Project

General

Profile

Actions

Bug #22127

closed

event loop slowdowns during normal data table page loads

Added by Peter Amstutz 6 months ago. Updated 12 days ago.

Status:
Resolved
Priority:
Normal
Assigned To:
Category:
Workbench2
Target version:
Story points:
-
Release relationship:
Auto

Description

The red bars represent a stalled event loop, this means the browser is basically unresponsive during these times. With a debug build, total time spent is about 8s.

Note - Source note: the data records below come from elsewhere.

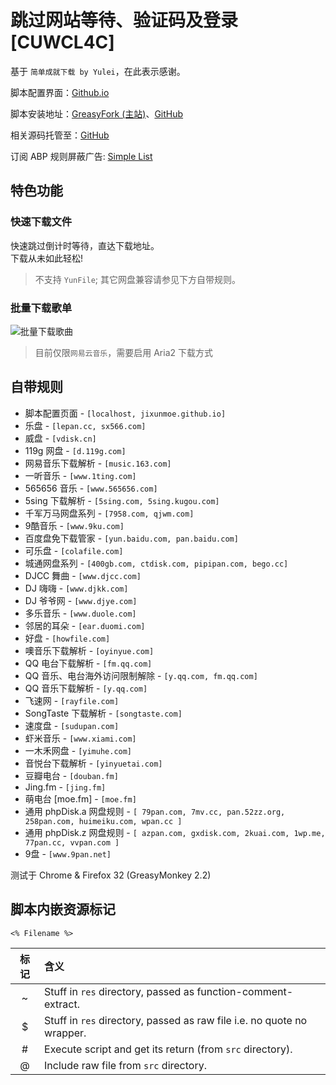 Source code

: # 跳过网站等待、验证码及登录 [CUWCL4C]

基于 `简单成就下载 by Yulei`，在此表示感谢。

脚本配置界面：[Github.io](https://jixunmoe.github.io/cuwcl4c/config/)

脚本安装地址：[GreasyFork (主站)](https://greasyfork.org/zh-CN/scripts/2600)、[GitHub](https://github.com/JixunMoe/cuwcl4c/raw/master/out/CUWCL4C.user.js)

相关源码托管至：[GitHub](https://github.com/JixunMoe/cuwcl4c)

订阅 ABP 规则屏蔽广告: [Simple List](https://jixunmoe.github.io/SimpleList/)

## 特色功能

### 快速下载文件

快速跳过倒计时等待，直达下载地址。  
下载从未如此轻松!

> 不支持 `YunFile`; 其它网盘兼容请参见下方自带规则。

### 批量下载歌单

![批量下载歌曲](https://jixunmoe.github.io/cuwcl4c/res/batchDownloadSong.png)

> 目前仅限`网易云音乐`，需要启用 Aria2 下载方式

## 自带规则
- 脚本配置页面 - `[localhost, jixunmoe.github.io]`
- 乐盘 - `[lepan.cc, sx566.com]`
- 威盘 - `[vdisk.cn]`
- 119g 网盘 - `[d.119g.com]`
- 网易音乐下载解析 - `[music.163.com]`
- 一听音乐 - `[www.1ting.com]`
- 565656 音乐 - `[www.565656.com]`
- 5sing 下载解析 - `[5sing.com, 5sing.kugou.com]`
- 千军万马网盘系列 - `[7958.com, qjwm.com]`
- 9酷音乐 - `[www.9ku.com]`
- 百度盘免下载管家 - `[yun.baidu.com, pan.baidu.com]`
- 可乐盘 - `[colafile.com]`
- 城通网盘系列 - `[400gb.com, ctdisk.com, pipipan.com, bego.cc]`
- DJCC 舞曲 - `[www.djcc.com]`
- DJ 嗨嗨 - `[www.djkk.com]`
- DJ 爷爷网 - `[www.djye.com]`
- 多乐音乐 - `[www.duole.com]`
- 邻居的耳朵 - `[ear.duomi.com]`
- 好盘 - `[howfile.com]`
- 噢音乐下载解析 - `[oyinyue.com]`
- QQ 电台下载解析 - `[fm.qq.com]`
- QQ 音乐、电台海外访问限制解除 - `[y.qq.com, fm.qq.com]`
- QQ 音乐下载解析 - `[y.qq.com]`
- 飞速网 - `[rayfile.com]`
- SongTaste 下载解析 - `[songtaste.com]`
- 速度盘 - `[sudupan.com]`
- 虾米音乐 - `[www.xiami.com]`
- 一木禾网盘 - `[yimuhe.com]`
- 音悦台下载解析 - `[yinyuetai.com]`
- 豆瓣电台 - `[douban.fm]`
- Jing.fm - `[jing.fm]`
- 萌电台 [moe.fm] - `[moe.fm]`
- 通用 phpDisk.a 网盘规则 - `[ 79pan.com, 7mv.cc, pan.52zz.org, 258pan.com, huimeiku.com, wpan.cc ]`
- 通用 phpDisk.z 网盘规则 - `[ azpan.com, gxdisk.com, 2kuai.com, 1wp.me, 77pan.cc, vvpan.com ]`
- 9盘 - `[www.9pan.net]`

测试于 Chrome & Firefox 32 (GreasyMonkey 2.2)


## 脚本内嵌资源标记
`<% Filename %>`

 标记  | 含义
:-----:|:---------
   ~   | Stuff in `res` directory, passed as function-comment-extract.
   $   | Stuff in `res` directory, passed as raw file i.e. no quote no wrapper.
  \#   | Execute script and get its return (from `src` directory).
   @   | Include raw file from `src` directory.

The release build is better, but event loop is still blocked for about 2s:

One thing that is suspicious is that the stacked blue bars represent "requestContainerStatusCount" and it is only when all those requests are completed that there is a break in the event loop being blocked.


Files

wb2-debug-jank.png (325 KB) wb2-debug-jank.png Peter Amstutz, 09/17/2024 05:55 PM
wb2-release-jank.png (342 KB) wb2-release-jank.png Peter Amstutz, 09/17/2024 05:58 PM
profile_w_stagger.png (279 KB) profile_w_stagger.png Lisa Knox, 12/18/2024 09:50 PM
projectpanelatarefresh.png (344 KB) projectpanelatarefresh.png Lisa Knox, 12/18/2024 09:50 PM
actionCount_base.png (98.7 KB) actionCount_base.png Lisa Knox, 12/18/2024 09:50 PM
actionCount_no_setCount.png (94.8 KB) actionCount_no_setCount.png Lisa Knox, 12/18/2024 09:50 PM
actionCount_no_midware.png (89.3 KB) actionCount_no_midware.png Lisa Knox, 12/18/2024 09:50 PM
actionCount_modified.png (95.1 KB) actionCount_modified.png Lisa Knox, 12/18/2024 09:58 PM
arvados-workbench2-3.1.0~dev20250210170035-1.x86_64.rpm (4.76 MB) arvados-workbench2-3.1.0~dev20250210170035-1.x86_64.rpm Peter Amstutz, 02/17/2025 04:27 PM

Subtasks 2 (0 open2 closed)

Task #22440: Review 22127-wb2-optimizationResolvedStephen Smith02/19/2025Actions
Task #22441: Review vibes ResolvedPeter Amstutz01/14/2025Actions
Actions #1

Updated by Peter Amstutz 6 months ago

  • Subject changed from filterResources is inefficient to event loop slowdowns during normal data table page loads
Actions #2

Updated by Peter Amstutz 6 months ago

  • Assigned To changed from Peter Amstutz to Stephen Smith
Actions #4

Updated by Peter Amstutz 6 months ago

From the "flame" chart, it also looks like it might be doing multiple expensive re-renders in that 'blocked event loop' period. Perhaps this is happening each time the redux state changes? What is happening here is that actions trigger other actions which independently mutate the state in several steps, which might trigger intermediate renders that are never seen by the user but are still slows things down.

Actions #5

Updated by Peter Amstutz 6 months ago

  • Target version changed from Development 2024-09-25 sprint to Development 2024-10-09 sprint
Actions #6

Updated by Peter Amstutz 5 months ago

  • Assigned To deleted (Stephen Smith)
Actions #7

Updated by Peter Amstutz 5 months ago

  • Target version changed from Development 2024-10-09 sprint to Development 2024-10-23 sprint
Actions #8

Updated by Peter Amstutz 5 months ago

  • Target version changed from Development 2024-10-23 sprint to Development 2024-11-06 sprint
Actions #9

Updated by Peter Amstutz 4 months ago

  • Target version changed from Development 2024-11-06 sprint to Development 2024-11-20
Actions #10

Updated by Peter Amstutz 4 months ago

  • Target version changed from Development 2024-11-20 to Development 2024-12-04
Actions #11

Updated by Peter Amstutz 3 months ago

  • Target version changed from Development 2024-12-04 to Future
Actions #12

Updated by Peter Amstutz 3 months ago

  • Target version changed from Future to Development 2025-01-29
Actions #13

Updated by Peter Amstutz 3 months ago

  • Target version changed from Development 2025-01-29 to Development 2025-01-08
  • Assigned To set to Lisa Knox

Updated by Lisa Knox 3 months ago

What I believe is the primary source of lag is the way Data Explorer middlewares are initiated combined with the fact that all each new middleware triggers its own SET_COLUMNS call in each Data Explorer. There are 19 Data Explorers and 1 middleware for each, leading to an n^2 situation (19 * 19 = 361). Each Data Explorer has its own set of actions that are dispatched as well.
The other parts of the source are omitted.